2) Traps, Back, and Core Workout

Your back and core work together synergistically — making them a great pair to train. This workout will burn fat while improving your overall back and core strength.

A strong back has a direct carryover to a stronger bench, so push your back, traps, and core with this workout.

Superset

  • Barbell Deadlifts - 4 sets of 8 reps
  • Wide-Grip Pull-Ups - 4 sets of 8 reps

Superset

  • Pendlay Rows - 4 sets of 8 reps
  • Straight-Arm Lat Pull Downs - 4 sets of 12 reps

Superset

  • Close-Grip Front Lat Pull Downs - 4 sets of 20 reps
  • Reverse Grip Bent-Over Rows - 4 sets of 15 reps

Superset

  • Barbell Shrugs - 5 sets of 10 reps
  • Dumbbell Shrugs - 5 sets of 15 reps

Superset

  • Hanging Leg Raise - 4 sets going until failure
  • Decline Crunches - 4 sets going until failure

3) Full-Body Circuit Workout

For those of you with a short amount of time to dedicate to lifting, a full-body circuit workout can help you hit all parts while burning fat.

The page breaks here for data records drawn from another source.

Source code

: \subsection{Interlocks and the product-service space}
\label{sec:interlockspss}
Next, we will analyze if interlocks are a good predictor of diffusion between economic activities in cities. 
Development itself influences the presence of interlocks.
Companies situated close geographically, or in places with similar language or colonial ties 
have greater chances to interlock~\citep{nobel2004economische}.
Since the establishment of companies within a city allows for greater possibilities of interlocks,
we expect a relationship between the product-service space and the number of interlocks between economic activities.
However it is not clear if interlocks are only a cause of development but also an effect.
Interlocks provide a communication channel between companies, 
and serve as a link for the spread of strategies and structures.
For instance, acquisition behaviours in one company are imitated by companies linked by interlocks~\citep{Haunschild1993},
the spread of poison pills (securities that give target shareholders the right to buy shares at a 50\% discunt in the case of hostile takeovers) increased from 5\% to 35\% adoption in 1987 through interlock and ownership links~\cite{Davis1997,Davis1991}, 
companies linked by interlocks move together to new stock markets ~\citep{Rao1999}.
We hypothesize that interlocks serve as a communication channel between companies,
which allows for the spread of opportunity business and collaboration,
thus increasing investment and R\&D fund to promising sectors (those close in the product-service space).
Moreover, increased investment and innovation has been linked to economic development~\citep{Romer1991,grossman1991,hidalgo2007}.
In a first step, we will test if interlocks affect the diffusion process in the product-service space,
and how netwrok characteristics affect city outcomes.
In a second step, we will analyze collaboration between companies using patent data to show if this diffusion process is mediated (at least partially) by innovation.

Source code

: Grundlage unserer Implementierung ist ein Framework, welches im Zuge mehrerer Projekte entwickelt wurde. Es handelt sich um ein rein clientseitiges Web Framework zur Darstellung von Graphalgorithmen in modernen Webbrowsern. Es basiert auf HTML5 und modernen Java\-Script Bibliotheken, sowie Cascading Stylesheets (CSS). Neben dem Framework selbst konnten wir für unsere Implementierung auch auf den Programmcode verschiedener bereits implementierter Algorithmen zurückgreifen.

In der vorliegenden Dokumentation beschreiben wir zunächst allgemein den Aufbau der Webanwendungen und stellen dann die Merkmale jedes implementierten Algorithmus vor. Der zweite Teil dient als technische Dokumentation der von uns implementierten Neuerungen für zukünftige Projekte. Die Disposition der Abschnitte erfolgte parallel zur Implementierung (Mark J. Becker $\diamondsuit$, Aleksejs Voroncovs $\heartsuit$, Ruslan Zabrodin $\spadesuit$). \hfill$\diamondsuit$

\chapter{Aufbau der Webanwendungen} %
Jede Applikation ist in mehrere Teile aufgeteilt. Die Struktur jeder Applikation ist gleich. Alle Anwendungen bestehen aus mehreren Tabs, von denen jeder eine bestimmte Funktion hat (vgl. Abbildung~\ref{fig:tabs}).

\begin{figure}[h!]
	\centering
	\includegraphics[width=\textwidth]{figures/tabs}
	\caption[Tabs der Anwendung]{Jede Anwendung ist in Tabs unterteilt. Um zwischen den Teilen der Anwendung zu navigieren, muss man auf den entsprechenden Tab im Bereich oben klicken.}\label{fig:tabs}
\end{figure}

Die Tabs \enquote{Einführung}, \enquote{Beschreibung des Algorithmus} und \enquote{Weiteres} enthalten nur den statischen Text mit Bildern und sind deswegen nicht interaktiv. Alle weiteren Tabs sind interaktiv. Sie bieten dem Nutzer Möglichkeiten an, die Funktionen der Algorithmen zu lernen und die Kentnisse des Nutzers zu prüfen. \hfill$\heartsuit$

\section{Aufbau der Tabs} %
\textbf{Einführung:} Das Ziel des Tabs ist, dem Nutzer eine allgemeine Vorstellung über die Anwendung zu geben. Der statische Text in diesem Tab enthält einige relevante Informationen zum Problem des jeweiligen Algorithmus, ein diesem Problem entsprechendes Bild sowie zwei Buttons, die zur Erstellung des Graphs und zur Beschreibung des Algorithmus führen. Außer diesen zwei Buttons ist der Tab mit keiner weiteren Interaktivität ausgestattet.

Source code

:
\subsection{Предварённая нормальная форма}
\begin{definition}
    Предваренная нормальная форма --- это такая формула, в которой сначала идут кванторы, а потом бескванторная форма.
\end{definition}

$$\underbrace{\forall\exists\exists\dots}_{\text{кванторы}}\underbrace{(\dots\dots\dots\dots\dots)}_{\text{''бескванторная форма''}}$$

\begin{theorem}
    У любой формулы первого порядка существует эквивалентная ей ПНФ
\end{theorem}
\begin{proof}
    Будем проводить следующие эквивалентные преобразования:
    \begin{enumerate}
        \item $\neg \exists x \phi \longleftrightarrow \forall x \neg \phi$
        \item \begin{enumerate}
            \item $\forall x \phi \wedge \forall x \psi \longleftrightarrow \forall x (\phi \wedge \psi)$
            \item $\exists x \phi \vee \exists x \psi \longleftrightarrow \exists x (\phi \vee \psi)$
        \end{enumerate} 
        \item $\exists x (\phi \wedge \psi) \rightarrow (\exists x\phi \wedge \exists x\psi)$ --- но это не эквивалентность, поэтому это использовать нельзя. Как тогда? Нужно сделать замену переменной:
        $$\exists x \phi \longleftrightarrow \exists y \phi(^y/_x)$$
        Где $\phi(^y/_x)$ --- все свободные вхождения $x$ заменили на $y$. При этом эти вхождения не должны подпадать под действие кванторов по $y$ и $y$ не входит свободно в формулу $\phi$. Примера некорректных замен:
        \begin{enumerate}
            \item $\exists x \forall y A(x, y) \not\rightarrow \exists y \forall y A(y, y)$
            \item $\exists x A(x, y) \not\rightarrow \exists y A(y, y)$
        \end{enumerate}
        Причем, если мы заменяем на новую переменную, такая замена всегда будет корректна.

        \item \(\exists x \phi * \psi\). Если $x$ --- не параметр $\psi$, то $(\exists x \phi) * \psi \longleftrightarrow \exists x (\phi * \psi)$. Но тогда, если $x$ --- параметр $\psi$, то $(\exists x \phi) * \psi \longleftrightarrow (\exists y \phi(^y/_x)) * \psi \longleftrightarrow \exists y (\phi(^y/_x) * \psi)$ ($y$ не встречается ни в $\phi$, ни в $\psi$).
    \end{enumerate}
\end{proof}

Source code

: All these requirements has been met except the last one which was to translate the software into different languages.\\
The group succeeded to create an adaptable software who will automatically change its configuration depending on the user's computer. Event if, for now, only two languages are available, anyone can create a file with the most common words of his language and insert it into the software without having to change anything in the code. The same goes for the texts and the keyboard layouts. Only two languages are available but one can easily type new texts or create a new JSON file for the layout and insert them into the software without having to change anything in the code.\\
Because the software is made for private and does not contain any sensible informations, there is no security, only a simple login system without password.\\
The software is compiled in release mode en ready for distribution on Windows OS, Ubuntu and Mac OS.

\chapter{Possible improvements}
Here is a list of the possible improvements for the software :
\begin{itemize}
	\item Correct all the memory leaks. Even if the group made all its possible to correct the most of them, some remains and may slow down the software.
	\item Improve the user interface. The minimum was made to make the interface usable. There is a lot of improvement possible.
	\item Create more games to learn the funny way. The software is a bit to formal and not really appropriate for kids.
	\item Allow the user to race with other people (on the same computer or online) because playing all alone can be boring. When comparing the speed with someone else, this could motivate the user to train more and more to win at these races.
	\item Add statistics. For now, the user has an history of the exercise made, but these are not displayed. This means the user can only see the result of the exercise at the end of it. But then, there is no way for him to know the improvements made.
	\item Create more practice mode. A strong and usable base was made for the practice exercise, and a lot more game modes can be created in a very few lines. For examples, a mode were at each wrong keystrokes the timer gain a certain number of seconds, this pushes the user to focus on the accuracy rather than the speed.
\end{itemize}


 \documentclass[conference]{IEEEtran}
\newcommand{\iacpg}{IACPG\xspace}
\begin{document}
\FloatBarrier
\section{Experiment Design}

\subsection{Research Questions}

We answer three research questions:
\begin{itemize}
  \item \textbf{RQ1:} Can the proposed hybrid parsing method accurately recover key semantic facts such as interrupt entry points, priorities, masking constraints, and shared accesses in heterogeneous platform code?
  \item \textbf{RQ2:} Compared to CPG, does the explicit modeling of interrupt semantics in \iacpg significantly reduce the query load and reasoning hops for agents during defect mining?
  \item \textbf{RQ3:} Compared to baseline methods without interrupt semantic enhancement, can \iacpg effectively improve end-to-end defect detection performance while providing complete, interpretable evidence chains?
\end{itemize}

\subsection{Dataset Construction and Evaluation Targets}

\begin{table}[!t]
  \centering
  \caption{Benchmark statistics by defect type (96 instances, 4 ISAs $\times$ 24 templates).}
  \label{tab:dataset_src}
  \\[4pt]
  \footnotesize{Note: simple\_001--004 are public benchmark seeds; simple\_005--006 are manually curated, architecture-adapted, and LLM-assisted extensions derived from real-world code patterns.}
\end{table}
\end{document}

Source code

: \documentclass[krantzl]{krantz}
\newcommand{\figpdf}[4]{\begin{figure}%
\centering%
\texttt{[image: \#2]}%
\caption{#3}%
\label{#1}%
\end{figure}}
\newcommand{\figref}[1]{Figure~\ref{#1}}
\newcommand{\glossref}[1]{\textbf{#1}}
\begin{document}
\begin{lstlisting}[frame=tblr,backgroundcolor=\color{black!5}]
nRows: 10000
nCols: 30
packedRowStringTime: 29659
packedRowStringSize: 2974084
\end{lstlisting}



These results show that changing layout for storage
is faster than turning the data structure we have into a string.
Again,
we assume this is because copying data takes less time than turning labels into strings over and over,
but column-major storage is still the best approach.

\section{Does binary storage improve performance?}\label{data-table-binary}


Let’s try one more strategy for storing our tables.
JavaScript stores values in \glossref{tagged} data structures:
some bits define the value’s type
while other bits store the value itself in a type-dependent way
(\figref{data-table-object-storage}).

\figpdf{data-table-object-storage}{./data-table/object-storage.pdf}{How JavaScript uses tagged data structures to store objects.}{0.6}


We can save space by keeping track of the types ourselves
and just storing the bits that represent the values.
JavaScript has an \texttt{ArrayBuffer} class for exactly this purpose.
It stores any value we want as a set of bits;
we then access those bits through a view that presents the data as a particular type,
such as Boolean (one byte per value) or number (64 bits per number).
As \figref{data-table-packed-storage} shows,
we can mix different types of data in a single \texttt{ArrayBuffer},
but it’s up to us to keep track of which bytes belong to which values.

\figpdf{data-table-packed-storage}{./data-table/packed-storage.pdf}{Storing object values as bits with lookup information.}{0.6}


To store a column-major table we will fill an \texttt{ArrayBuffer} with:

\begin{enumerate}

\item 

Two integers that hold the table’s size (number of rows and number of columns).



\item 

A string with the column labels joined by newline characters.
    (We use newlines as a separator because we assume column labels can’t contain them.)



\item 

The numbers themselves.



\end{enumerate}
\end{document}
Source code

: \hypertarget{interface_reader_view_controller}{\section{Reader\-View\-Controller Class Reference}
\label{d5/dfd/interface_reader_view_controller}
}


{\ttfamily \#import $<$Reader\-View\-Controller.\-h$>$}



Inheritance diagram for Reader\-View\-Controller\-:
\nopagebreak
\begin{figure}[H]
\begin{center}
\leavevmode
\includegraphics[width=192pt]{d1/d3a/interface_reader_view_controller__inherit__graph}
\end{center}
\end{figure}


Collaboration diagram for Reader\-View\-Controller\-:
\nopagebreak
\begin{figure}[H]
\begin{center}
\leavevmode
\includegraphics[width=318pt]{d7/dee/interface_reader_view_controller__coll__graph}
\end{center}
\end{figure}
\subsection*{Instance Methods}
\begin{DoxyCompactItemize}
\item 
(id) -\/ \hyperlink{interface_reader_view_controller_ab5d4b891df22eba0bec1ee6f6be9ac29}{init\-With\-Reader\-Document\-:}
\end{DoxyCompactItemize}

It's not about focusing on one body part. Instead, it's about getting everything moving and working together. This will burn calories while building your strength and endurance.

Circuit 1 - Repeat for Three Sets

  • Barbell Walking Lunge - 10 reps per leg
  • Burpees - 10 reps
  • Front Squat Push Press - 12 reps
  • Bicycle Crunches - 30 reps

Circuit 2 - Repeat for Three Sets

  • Stationary Bike Sprint - 20 seconds
  • Jump Squats - 12 reps
  • Dumbbell Rear Lunge - 10 reps per leg
  • Planks - as long as possible

4) Arm-Blasting Workout

Taking a new approach to building bigger arms can be refreshing and spark new growth. While your arms are relatively smaller body parts, you can still stoke your metabolism if you hit these muscles hard and keep your rest times short.

The rest between supersets should be around 30 to 60 seconds. While you are in the superset, you do not want to take any breaks other than safely moving to the next exercise.

Superset

  • Barbell Curls - 5 sets of 12 reps
  • Skullcrushers - 5 sets of 8 reps

Superset

  • Tricep Pushdowns - 5 sets of 15 reps
  • Seated Dumbbell Curls - 5 sets of 12 reps alternating arms

Superset

  • Hammer Curls - 4 sets of 15 reps
  • Seated Tricep Press - 4 sets of 15 reps

Superset

  • Seated Barbell Wrist Curls - 5 sets of 8 reps
  • Standing Bicep Cable Curls - 4 sets of 15 reps
  • Diamond Push Ups - 3 sets going to failure

5) Chest and Shoulder Workout

Instead of your normal chest and shoulder workout you normally perform, this workout is great for those in a lean-out mode.

The training routine is more like a standard muscle building workout, but you'll rev up your fat burning if you can keep the rest periods at 30 seconds or under.

  • Seated Dumbbell Press - 4 sets of 10 reps
  • Incline Dumbbell Press - 4 sets of 15 reps
  • Dumbbell Bench Press - 3 sets of 12 reps
  • Front Dumbbell Raise - 3 sets of 8 reps
  • One-Arm Incline Lateral Raise - 3 sets of 10 reps
  • Upright Barbell Rows - 4 sets of 12 reps

Wrapping It Up

Practicing good form and ensuring you are working the muscles you are supposed to will help you stay injury-free and shred fat.

Keep the intensity higher with shorter rest times and adjust the weight accordingly.

The more care you take in the quality of your reps, the more effective they will be at building muscle and torching that body fat.